I have long since prepared a ‘bill’ for the state Senate, however, it has not been presented yet. I am not sure if it ever will be, but I will keep on trying. Basically, if insurance covered my work, we would help many people get so much better that they could go off of disability (today, I had two more people come off disability and that makes my day!) which would save billions of dollars here in the state of Virginia alone. What a cost saving measure this would be! However, politicians really do not profit since they are lobbied by the drug companies to push meds, not what I do. So we shall see – maybe one day things will change.
About funny things and personal
— I noticed that your little dog Coco has already become the “trademark” of your clinic, who sometimes “decorates” the office and accompanies you at your meetings. Also, she constantly flaunts on many of your posts on Facebook. You are a big man — she is a tiny dog. What can this tell us about your character?
It is almost laughable to see a guy my size- I am 6’5” tall and I weigh 250 pounds- carrying this tiny dog. It is so funny on the weekends when I go to the office to study MRI’s and Xrays- she comes with me and as I pull into the parking lot she literally stands up on her hind legs, front legs are on the dash board and she furiously wiggles her tail as she looks for squirrels – she has seen many at the office and now expects them every time. I adopted her a few years ago and she is simply the sweetest little dog anyone could ever have!
— And there also a large number of posts with a variety of dishes in your Facebook account — is this «hello» from the time of you studying at the dental school, when you worked as a manager at a restaurant?
No, the recipes are because my patients are required to eat soft foods while their joints try to heal. My assistant, Jessica, is awesome at these great soft food recipes.
— And since this interview is primarily for a Russian-speaking audience, I cannot ask you about the funny case when “IRS” called you on your cell phone and threatened to arrest you for unpaid taxes.
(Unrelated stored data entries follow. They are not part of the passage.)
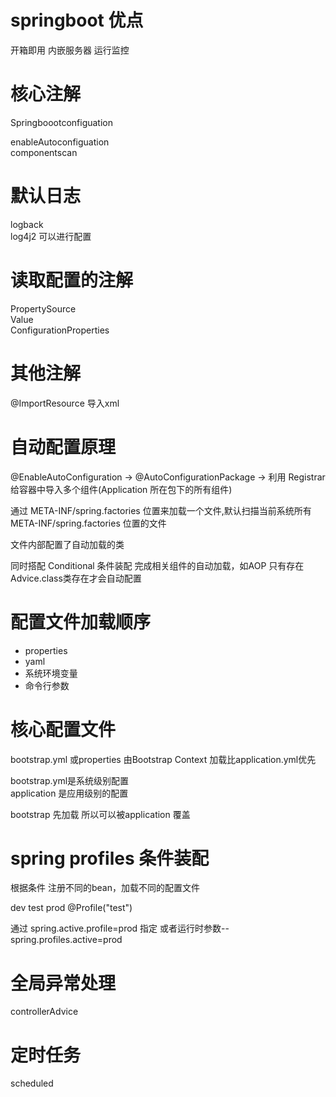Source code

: 
# springboot 优点  
开箱即用 内嵌服务器 运行监控   

# 核心注解   

Springboootconfiguation

enableAutoconfiguation  
componentscan  


# 默认日志   
logback   
log4j2 可以进行配置  


# 读取配置的注解   
PropertySource  
Value   
ConfigurationProperties

# 其他注解  
@ImportResource 导入xml


# 自动配置原理 
@EnableAutoConfiguration -> @AutoConfigurationPackage  ->
利用 Registrar 给容器中导入多个组件(Application 所在包下的所有组件)

通过 META-INF/spring.factories 位置来加载一个文件,默认扫描当前系统所有META-INF/spring.factories 位置的文件

文件内部配置了自动加载的类   

同时搭配 Conditional 条件装配 完成相关组件的自动加载，如AOP 只有存在Advice.class类存在才会自动配置



# 配置文件加载顺序 
- properties
- yaml 
- 系统环境变量
- 命令行参数 


# 核心配置文件   
bootstrap.yml 或properties 由Bootstrap Context 加载比application.yml优先 

bootstrap.yml是系统级别配置   
application 是应用级别的配置   

bootstrap 先加载 所以可以被application  覆盖   


# spring profiles 条件装配  
根据条件 注册不同的bean，加载不同的配置文件  

dev test prod   @Profile("test")

通过 spring.active.profile=prod 指定 或者运行时参数--spring.profiles.active=prod



# 全局异常处理 
controllerAdvice

# 定时任务
scheduled

























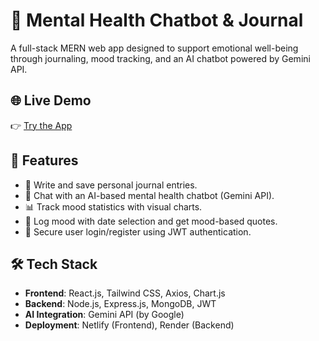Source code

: # 🧠 Mental Health Chatbot & Journal

A full-stack MERN web app designed to support emotional well-being through journaling, mood tracking, and an AI chatbot powered by Gemini API.

## 🌐 Live Demo

👉 [Try the App](https://mental-health-chatbot-and-journal.netlify.app/)

## 📌 Features

- 📝 Write and save personal journal entries.
- 🤖 Chat with an AI-based mental health chatbot (Gemini API).
- 📊 Track mood statistics with visual charts.
- 📅 Log mood with date selection and get mood-based quotes.
- 🔐 Secure user login/register using JWT authentication.

## 🛠️ Tech Stack

- **Frontend**: React.js, Tailwind CSS, Axios, Chart.js
- **Backend**: Node.js, Express.js, MongoDB, JWT
- **AI Integration**: Gemini API (by Google)
- **Deployment**: Netlify (Frontend), Render (Backend)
You immediately called them back, and imitated your best «Russian mobster voice» such a way, that these scammers even hung up the tube. Where did you get such “mobster” knowledge in Russian voices?
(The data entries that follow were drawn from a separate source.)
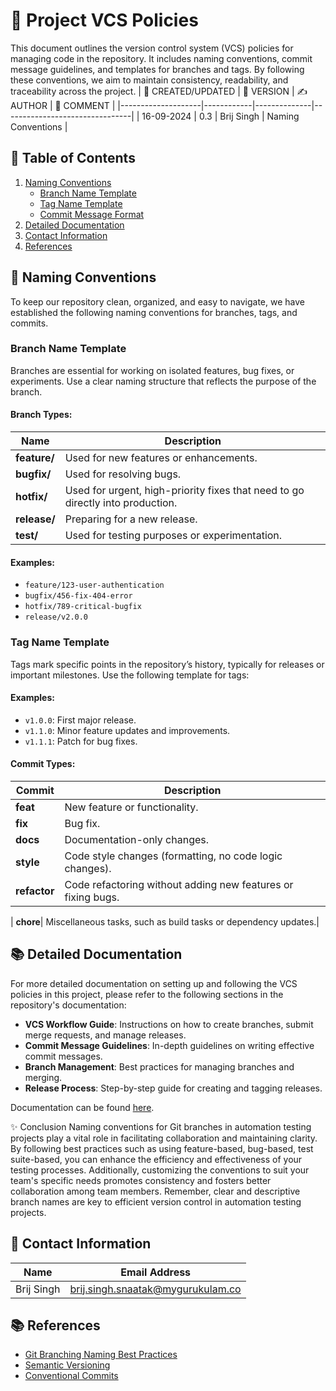 
# 🚀 Project VCS Policies

This document outlines the version control system (VCS) policies for managing code in the repository. It includes naming conventions, commit message guidelines, and templates for branches and tags. By following these conventions, we aim to maintain consistency, readability, and traceability across the project.
| 📅 CREATED/UPDATED | 📌 VERSION | ✍️ AUTHOR    | 📝 COMMENT                     |
|--------------------|------------|--------------|--------------------------------|
| 16-09-2024         | 0.3        | Brij Singh   | Naming Conventions           |

## 📑 Table of Contents

1. [Naming Conventions](#naming-conventions)
    - [Branch Name Template](#branch-name-template)
    - [Tag Name Template](#tag-name-template)
    - [Commit Message Format](#commit-message-format)
2. [Detailed Documentation](#detailed-documentation)
3. [Contact Information](#contact-information)
4. [References](#references)

## 📛 Naming Conventions

To keep our repository clean, organized, and easy to navigate, we have established the following naming conventions for branches, tags, and commits.

### Branch Name Template

Branches are essential for working on isolated features, bug fixes, or experiments. Use a clear naming structure that reflects the purpose of the branch.


#### Branch Types:
 | **Name** | **Description** |
|--------------|-----------------|  
| **feature/**| Used for new features or enhancements.|
| **bugfix/**| Used for resolving bugs.|
| **hotfix/**| Used for urgent, high-priority fixes that need to go directly into production.|
| **release/**| Preparing for a new release.|
| **test/** |Used for testing purposes or experimentation.|



#### Examples:
- `feature/123-user-authentication`
- `bugfix/456-fix-404-error`
- `hotfix/789-critical-bugfix`
- `release/v2.0.0`

### Tag Name Template

Tags mark specific points in the repository’s history, typically for releases or important milestones. Use the following template for tags:

#### Examples:
- `v1.0.0`: First major release.
- `v1.1.0`: Minor feature updates and improvements.
- `v1.1.1`: Patch for bug fixes.



#### Commit Types:
| **Commit** | **Description** |
|--------------|-----------------| 
| **feat**| New feature or functionality.|
| **fix**| Bug fix.|
| **docs**| Documentation-only changes.|
| **style**| Code style changes (formatting, no code logic changes).|
| **refactor**| Code refactoring without adding new features or fixing bugs.|

| **chore**| Miscellaneous tasks, such as build tasks or dependency updates.|


## 📚 Detailed Documentation

For more detailed documentation on setting up and following the VCS policies in this project, please refer to the following sections in the repository's documentation:

- **VCS Workflow Guide**: Instructions on how to create branches, submit merge requests, and manage releases.
- **Commit Message Guidelines**: In-depth guidelines on writing effective commit messages.
- **Branch Management**: Best practices for managing branches and merging.
- **Release Process**: Step-by-step guide for creating and tagging releases.

Documentation can be found [here](https://dev.to/varbsan/a-simplified-convention-for-naming-branches-and-commits-in-git-il4).

:sparkles: Conclusion
Naming conventions for Git branches in automation testing projects play a vital role in facilitating collaboration and maintaining clarity. By following best practices such as using feature-based, bug-based, test suite-based, you can enhance the efficiency and effectiveness of your testing processes. Additionally, customizing the conventions to suit your team's specific needs promotes consistency and fosters better collaboration among team members. Remember, clear and descriptive branch names are key to efficient version control in automation testing projects.


## 📧 Contact Information

|Name|Email Address|
|:---:|:---:|
|Brij Singh|brij.singh.snaatak@mygurukulam.co|


## 📚 References

- [Git Branching Naming Best Practices](https://git-scm.com/book/en/v2/Git-Branching-Branching-Workflows)
- [Semantic Versioning](https://semver.org/)
- [Conventional Commits](https://www.conventionalcommits.org/en/v1.0.0/)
I got this from the John Wick movie- I just could not resist messing with the fake callers!
— What helps you maintain a good mood in life and fighting spirit in your profession?
I am trained in Chi Kung (Qi Gong) and it really helps me keep my spirits up. Energy work is helpful to the patients as well.
— Dr. Brown, thank you very much that you take your time for us and gave this interesting interview. Finally, I would like to ask you about the traditional wishes for our readers, among which are patients suffering from TMJ and doctors of various specialization.
Glad to help and glad to make all the comments! My wish would be that the people of Russia learn about TMJ disorders and start to get the treatment they need. If there was any way to arrange it, I would really enjoy coming to Russia to teach what I know and make both doctors and patients aware of what can be done. There is a strong need for people to be aware that drugs do not fix anything and based on having treated thousands of patients over the years, I know this technique is very effective and can help so many people. Thank you for letting me be interviewed, it was a pleasure!